Run Mock Logger service¶
In the provided Siddhi app, there is a HTTP sink configured to push output events to an HTTP endpoint. To verify that, please download the mock server jar and run that mock service by executing below command.
java -jar logservice-1.0.0.jar
Invoking the Siddhi App¶
As mentioned in the previous steps, there is a service running in Siddhi side which is listening for events related to movie review comments. As per the Siddhi query that we wrote in the ‘Implementation’ section, respective service can be accessed via 'http://0.0.0.0:8006/feedbackInputStream'.
As per the app, if the review comment is positive, movies similar to the reviewed movie will be returned as recommendations.
curl -v -X POST -d \
'{"event": {"userId": "user105", "movieId": "avatar", "reviewComment": "Best movie experience of the last 30 years.."}}' \
"http://localhost:8006/feedbackInputStream" -H "Content-Type:application/json"
If you invoke, above cURL request then Siddhi would identify it as a positive feedback and recommends similar movies.
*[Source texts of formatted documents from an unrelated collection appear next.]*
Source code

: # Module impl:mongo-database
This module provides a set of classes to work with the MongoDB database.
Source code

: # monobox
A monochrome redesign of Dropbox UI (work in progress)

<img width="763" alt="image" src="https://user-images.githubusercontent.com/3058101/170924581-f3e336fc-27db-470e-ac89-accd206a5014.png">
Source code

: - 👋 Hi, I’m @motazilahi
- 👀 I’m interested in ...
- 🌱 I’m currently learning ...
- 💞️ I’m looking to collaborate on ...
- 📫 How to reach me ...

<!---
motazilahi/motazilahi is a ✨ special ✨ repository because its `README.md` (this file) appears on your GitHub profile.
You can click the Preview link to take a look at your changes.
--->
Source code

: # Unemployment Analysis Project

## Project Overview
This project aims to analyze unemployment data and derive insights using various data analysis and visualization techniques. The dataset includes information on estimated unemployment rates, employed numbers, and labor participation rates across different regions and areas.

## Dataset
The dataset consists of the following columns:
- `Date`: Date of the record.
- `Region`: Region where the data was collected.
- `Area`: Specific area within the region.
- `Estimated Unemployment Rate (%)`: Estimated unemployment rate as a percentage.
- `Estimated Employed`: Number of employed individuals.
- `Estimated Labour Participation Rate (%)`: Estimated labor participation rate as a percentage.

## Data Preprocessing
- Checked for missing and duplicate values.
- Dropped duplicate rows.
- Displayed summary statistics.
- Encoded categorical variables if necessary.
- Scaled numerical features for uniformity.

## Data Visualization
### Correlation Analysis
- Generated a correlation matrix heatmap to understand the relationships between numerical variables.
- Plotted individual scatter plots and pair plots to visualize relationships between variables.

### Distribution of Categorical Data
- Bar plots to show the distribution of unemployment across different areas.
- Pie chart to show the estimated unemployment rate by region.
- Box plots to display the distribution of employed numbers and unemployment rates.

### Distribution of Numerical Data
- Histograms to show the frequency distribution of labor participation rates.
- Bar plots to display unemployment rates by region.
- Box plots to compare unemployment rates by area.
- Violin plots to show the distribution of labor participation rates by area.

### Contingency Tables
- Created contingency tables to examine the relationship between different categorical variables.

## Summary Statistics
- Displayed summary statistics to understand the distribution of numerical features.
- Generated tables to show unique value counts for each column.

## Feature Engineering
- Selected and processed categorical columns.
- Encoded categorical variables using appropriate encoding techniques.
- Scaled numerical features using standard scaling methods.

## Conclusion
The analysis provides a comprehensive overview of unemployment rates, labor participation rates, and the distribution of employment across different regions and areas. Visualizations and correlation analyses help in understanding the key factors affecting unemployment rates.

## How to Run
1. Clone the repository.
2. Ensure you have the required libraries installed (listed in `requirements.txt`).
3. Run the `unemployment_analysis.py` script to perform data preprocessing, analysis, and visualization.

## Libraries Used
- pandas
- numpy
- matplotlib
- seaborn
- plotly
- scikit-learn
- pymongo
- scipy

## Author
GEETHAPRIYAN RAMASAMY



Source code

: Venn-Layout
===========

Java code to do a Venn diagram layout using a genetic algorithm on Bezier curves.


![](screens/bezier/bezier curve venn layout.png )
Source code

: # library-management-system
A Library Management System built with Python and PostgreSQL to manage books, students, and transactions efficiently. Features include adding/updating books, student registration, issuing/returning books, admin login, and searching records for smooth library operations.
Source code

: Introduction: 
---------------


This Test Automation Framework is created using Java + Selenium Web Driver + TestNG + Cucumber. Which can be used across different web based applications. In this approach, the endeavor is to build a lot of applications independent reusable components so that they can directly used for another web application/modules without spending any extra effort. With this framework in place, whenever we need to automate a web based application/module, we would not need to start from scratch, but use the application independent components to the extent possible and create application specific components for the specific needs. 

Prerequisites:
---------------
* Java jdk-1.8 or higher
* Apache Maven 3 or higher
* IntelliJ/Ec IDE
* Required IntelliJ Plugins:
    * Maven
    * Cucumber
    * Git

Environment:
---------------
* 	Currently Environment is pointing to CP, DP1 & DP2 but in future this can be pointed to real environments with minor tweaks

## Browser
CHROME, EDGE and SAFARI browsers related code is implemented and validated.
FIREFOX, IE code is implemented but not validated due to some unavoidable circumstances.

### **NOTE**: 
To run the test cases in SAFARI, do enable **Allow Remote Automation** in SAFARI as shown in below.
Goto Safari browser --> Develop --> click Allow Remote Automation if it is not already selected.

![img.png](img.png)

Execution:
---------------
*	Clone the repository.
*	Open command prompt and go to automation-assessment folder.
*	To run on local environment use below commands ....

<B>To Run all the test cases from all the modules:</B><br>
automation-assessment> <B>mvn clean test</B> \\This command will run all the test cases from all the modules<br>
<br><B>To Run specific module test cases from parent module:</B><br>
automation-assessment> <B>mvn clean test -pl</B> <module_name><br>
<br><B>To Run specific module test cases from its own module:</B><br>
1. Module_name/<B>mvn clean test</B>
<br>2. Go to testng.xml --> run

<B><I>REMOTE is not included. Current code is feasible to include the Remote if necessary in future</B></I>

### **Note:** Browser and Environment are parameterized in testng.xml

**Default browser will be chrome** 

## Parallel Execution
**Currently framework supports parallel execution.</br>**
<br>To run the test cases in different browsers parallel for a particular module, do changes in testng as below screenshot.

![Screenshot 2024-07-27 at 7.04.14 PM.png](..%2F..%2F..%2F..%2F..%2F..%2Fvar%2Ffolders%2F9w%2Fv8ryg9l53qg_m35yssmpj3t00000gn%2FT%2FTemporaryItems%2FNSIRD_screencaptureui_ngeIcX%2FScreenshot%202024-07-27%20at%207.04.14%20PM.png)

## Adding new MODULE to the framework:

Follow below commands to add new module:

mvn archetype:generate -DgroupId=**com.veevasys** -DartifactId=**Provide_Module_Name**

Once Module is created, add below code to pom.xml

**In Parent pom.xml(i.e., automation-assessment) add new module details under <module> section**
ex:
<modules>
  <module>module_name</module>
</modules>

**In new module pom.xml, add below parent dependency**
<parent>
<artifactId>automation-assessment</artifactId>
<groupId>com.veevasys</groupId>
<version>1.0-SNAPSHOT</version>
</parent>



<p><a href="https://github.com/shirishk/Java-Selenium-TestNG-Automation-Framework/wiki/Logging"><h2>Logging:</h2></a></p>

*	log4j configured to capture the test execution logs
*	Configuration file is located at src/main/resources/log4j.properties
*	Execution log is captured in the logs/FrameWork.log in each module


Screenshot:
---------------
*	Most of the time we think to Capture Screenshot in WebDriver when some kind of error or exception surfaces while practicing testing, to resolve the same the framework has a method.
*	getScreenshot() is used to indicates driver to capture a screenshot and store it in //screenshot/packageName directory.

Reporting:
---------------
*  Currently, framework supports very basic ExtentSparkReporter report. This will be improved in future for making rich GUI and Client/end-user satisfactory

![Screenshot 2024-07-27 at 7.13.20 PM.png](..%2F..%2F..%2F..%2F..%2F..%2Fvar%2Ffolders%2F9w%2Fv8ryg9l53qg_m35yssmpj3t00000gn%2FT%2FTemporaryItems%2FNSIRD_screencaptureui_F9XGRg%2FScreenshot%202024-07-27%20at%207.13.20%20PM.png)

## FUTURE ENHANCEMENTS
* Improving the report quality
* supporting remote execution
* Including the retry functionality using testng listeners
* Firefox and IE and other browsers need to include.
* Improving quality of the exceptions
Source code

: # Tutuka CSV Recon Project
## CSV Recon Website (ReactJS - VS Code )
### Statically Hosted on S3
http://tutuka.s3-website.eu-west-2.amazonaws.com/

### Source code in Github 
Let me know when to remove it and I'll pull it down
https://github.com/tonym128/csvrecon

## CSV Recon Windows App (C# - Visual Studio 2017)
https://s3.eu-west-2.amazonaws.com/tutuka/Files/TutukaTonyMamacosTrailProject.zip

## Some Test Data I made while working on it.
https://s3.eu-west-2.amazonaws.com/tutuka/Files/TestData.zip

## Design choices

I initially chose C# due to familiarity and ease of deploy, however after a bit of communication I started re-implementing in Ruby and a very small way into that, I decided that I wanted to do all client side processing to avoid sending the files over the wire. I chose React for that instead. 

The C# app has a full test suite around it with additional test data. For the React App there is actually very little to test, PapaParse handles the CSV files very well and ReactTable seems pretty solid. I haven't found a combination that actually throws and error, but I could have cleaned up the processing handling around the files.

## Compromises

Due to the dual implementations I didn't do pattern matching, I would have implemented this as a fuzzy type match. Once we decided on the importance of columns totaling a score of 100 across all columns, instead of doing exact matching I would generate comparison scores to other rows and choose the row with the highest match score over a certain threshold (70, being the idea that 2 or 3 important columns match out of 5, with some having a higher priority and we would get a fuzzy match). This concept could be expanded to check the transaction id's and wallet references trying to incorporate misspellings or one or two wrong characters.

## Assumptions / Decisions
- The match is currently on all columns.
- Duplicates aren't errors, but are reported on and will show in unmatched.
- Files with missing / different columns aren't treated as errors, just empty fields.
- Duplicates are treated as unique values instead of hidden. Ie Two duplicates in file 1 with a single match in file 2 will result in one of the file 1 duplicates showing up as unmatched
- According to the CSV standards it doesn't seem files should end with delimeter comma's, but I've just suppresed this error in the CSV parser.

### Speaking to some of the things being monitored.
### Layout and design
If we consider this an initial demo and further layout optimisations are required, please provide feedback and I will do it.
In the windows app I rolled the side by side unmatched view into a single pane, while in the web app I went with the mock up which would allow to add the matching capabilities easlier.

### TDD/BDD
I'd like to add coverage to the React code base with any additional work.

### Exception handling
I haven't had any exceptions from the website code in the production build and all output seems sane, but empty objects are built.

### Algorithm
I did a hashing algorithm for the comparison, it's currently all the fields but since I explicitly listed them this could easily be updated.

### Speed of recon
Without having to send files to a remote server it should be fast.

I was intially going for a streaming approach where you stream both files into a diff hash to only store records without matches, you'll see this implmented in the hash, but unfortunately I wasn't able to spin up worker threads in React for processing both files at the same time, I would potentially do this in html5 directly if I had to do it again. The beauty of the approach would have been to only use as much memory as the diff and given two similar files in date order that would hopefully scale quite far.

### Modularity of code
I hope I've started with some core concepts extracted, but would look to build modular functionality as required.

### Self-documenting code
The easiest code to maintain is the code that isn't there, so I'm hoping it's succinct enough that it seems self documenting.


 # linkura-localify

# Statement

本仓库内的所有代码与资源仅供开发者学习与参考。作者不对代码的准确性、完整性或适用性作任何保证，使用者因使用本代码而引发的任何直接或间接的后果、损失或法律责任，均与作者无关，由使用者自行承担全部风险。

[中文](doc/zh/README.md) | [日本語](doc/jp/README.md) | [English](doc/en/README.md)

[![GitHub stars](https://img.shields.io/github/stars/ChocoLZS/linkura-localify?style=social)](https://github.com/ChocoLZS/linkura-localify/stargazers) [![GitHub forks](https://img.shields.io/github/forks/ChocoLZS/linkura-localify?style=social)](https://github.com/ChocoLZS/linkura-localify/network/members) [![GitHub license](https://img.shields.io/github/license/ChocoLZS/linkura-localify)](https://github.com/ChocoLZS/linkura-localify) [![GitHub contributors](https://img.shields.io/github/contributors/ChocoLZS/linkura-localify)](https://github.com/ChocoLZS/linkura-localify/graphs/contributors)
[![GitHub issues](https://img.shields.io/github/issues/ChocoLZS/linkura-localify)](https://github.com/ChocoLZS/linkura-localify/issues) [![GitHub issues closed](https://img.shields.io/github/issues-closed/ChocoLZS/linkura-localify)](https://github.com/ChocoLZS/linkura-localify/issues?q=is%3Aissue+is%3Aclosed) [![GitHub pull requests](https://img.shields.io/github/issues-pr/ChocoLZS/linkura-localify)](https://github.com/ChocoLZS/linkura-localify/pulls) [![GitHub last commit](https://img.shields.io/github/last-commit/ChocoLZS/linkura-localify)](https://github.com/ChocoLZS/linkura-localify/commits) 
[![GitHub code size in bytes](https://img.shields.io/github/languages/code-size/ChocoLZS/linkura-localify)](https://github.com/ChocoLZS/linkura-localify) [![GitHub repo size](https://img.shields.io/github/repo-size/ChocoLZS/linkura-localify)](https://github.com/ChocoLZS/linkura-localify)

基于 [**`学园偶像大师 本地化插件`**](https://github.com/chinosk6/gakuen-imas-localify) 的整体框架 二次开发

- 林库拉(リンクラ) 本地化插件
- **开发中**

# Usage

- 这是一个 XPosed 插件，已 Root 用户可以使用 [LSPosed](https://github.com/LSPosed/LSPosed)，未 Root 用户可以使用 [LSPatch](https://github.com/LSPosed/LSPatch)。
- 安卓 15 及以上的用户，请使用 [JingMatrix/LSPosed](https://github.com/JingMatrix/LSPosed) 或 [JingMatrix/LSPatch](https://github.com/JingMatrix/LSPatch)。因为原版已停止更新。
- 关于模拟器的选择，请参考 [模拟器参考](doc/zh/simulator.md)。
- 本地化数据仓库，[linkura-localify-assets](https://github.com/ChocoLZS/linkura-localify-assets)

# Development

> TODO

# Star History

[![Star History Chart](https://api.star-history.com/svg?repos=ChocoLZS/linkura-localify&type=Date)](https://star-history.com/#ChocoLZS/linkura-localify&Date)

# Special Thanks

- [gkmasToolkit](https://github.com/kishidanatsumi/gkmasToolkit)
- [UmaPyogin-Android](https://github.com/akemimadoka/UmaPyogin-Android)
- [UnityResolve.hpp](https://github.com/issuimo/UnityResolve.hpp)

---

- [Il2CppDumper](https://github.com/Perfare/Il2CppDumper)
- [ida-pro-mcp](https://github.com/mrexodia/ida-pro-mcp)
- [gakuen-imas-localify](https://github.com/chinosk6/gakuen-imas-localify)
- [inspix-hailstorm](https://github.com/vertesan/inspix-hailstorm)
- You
In this guide, for simplicity we are just logging the movie recommendations as below.
INFO {io.siddhi.core.stream.output.sink.LogSink} - Realtime-Movie-Recommendation-App : RecommendedMovieStream : Event{timestamp=1568785937271, data=[user105, {After Earth, Star Trek Into Darkness, Oblivion, The Croods}], isExpired=false}
Deployment¶
Once you are done with the development, export the Siddhi app that you have developed with File -> Export File option.
You can deploy the Siddhi app using any of the methods listed below.
NOTE: In the above provided Siddhi app, there are some environmental variables (SENTIMENT_ANALYSIS_TF_SAVED_MODEL_PATH and MOVIE_RECOMMENDATION_PMML_MODEL_PATH) which are mandatory to be set for Siddhi application to execute. Again, there is a mock service configured to publish the movie recommendations. Please configure LOGGER_SERVICE_HOST environment property to point the host where mock service is running.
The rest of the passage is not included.